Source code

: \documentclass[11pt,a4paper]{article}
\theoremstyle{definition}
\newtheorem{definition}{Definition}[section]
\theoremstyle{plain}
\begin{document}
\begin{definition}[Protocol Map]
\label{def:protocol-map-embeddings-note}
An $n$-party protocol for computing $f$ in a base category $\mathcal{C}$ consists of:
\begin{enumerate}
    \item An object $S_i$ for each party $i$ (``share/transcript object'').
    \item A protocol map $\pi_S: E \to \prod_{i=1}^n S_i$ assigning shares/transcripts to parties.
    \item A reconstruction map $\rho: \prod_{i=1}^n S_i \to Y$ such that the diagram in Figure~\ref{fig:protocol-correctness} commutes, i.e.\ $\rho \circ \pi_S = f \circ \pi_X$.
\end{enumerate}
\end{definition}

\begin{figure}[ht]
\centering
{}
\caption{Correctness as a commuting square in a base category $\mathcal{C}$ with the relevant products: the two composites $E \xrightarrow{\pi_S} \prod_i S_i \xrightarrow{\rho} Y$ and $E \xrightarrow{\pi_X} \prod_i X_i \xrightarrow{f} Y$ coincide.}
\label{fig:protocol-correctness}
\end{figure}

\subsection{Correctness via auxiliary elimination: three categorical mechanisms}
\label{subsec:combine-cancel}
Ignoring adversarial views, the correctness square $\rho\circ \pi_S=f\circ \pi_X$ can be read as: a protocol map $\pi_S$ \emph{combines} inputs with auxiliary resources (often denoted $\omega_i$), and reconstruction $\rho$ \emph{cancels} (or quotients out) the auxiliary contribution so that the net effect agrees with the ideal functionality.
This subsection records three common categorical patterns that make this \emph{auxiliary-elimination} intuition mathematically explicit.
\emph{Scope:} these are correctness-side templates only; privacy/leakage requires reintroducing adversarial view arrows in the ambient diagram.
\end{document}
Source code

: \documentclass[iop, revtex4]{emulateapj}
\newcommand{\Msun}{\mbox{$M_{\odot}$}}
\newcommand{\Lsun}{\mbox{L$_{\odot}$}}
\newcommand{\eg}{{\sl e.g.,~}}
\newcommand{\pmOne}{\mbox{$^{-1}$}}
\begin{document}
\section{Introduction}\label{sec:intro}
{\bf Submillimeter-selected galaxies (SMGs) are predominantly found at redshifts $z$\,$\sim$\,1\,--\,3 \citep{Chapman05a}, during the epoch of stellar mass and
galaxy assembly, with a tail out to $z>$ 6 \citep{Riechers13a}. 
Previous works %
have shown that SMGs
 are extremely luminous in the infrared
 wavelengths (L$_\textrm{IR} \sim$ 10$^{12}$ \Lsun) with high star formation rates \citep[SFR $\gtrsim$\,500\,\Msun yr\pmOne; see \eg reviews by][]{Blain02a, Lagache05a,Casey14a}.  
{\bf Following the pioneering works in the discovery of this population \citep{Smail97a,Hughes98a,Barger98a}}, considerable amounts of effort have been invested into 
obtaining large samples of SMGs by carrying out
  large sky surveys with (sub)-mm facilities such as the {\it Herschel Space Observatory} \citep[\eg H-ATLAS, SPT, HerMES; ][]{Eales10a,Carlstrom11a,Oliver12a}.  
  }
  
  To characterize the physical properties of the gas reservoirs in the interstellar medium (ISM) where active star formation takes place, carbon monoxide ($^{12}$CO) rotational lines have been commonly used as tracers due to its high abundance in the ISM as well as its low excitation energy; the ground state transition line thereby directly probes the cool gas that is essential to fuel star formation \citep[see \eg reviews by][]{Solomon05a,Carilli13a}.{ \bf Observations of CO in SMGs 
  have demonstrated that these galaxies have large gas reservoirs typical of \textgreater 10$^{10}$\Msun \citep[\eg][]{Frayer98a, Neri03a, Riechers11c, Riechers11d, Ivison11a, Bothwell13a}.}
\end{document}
========
Task statement: Reproduce every record, matching each line exactly.

Solution to the exercise:
Source code

: \documentclass[11pt,a4paper]{article}
\theoremstyle{definition}
\newtheorem{definition}{Definition}[section]
\theoremstyle{plain}
\begin{document}
\begin{definition}[Protocol Map]
\label{def:protocol-map-embeddings-note}
An $n$-party protocol for computing $f$ in a base category $\mathcal{C}$ consists of:
\begin{enumerate}
    \item An object $S_i$ for each party $i$ (``share/transcript object'').
    \item A protocol map $\pi_S: E \to \prod_{i=1}^n S_i$ assigning shares/transcripts to parties.
    \item A reconstruction map $\rho: \prod_{i=1}^n S_i \to Y$ such that the diagram in Figure~\ref{fig:protocol-correctness} commutes, i.e.\ $\rho \circ \pi_S = f \circ \pi_X$.
\end{enumerate}
\end{definition}

\begin{figure}[ht]
\centering
{}
\caption{Correctness as a commuting square in a base category $\mathcal{C}$ with the relevant products: the two composites $E \xrightarrow{\pi_S} \prod_i S_i \xrightarrow{\rho} Y$ and $E \xrightarrow{\pi_X} \prod_i X_i \xrightarrow{f} Y$ coincide.}
\label{fig:protocol-correctness}
\end{figure}

\subsection{Correctness via auxiliary elimination: three categorical mechanisms}
\label{subsec:combine-cancel}
Ignoring adversarial views, the correctness square $\rho\circ \pi_S=f\circ \pi_X$ can be read as: a protocol map $\pi_S$ \emph{combines} inputs with auxiliary resources (often denoted $\omega_i$), and reconstruction $\rho$ \emph{cancels} (or quotients out) the auxiliary contribution so that the net effect agrees with the ideal functionality.
This subsection records three common categorical patterns that make this \emph{auxiliary-elimination} intuition mathematically explicit.
\emph{Scope:} these are correctness-side templates only; privacy/leakage requires reintroducing adversarial view arrows in the ambient diagram.
\end{document}
Source code

: \documentclass[iop, revtex4]{emulateapj}
\newcommand{\Msun}{\mbox{$M_{\odot}$}}
\newcommand{\Lsun}{\mbox{L$_{\odot}$}}
\newcommand{\eg}{{\sl e.g.,~}}
\newcommand{\pmOne}{\mbox{$^{-1}$}}
\begin{document}
\section{Introduction}\label{sec:intro}
{\bf Submillimeter-selected galaxies (SMGs) are predominantly found at redshifts $z$\,$\sim$\,1\,--\,3 \citep{Chapman05a}, during the epoch of stellar mass and
galaxy assembly, with a tail out to $z>$ 6 \citep{Riechers13a}. 
Previous works %
have shown that SMGs
 are extremely luminous in the infrared
 wavelengths (L$_\textrm{IR} \sim$ 10$^{12}$ \Lsun) with high star formation rates \citep[SFR $\gtrsim$\,500\,\Msun yr\pmOne; see \eg reviews by][]{Blain02a, Lagache05a,Casey14a}.  
{\bf Following the pioneering works in the discovery of this population \citep{Smail97a,Hughes98a,Barger98a}}, considerable amounts of effort have been invested into 
obtaining large samples of SMGs by carrying out
  large sky surveys with (sub)-mm facilities such as the {\it Herschel Space Observatory} \citep[\eg H-ATLAS, SPT, HerMES; ][]{Eales10a,Carlstrom11a,Oliver12a}.  
  }
  
  To characterize the physical properties of the gas reservoirs in the interstellar medium (ISM) where active star formation takes place, carbon monoxide ($^{12}$CO) rotational lines have been commonly used as tracers due to its high abundance in the ISM as well as its low excitation energy; the ground state transition line thereby directly probes the cool gas that is essential to fuel star formation \citep[see \eg reviews by][]{Solomon05a,Carilli13a}.{ \bf Observations of CO in SMGs 
  have demonstrated that these galaxies have large gas reservoirs typical of \textgreater 10$^{10}$\Msun \citep[\eg][]{Frayer98a, Neri03a, Riechers11c, Riechers11d, Ivison11a, Bothwell13a}.}
\end{document}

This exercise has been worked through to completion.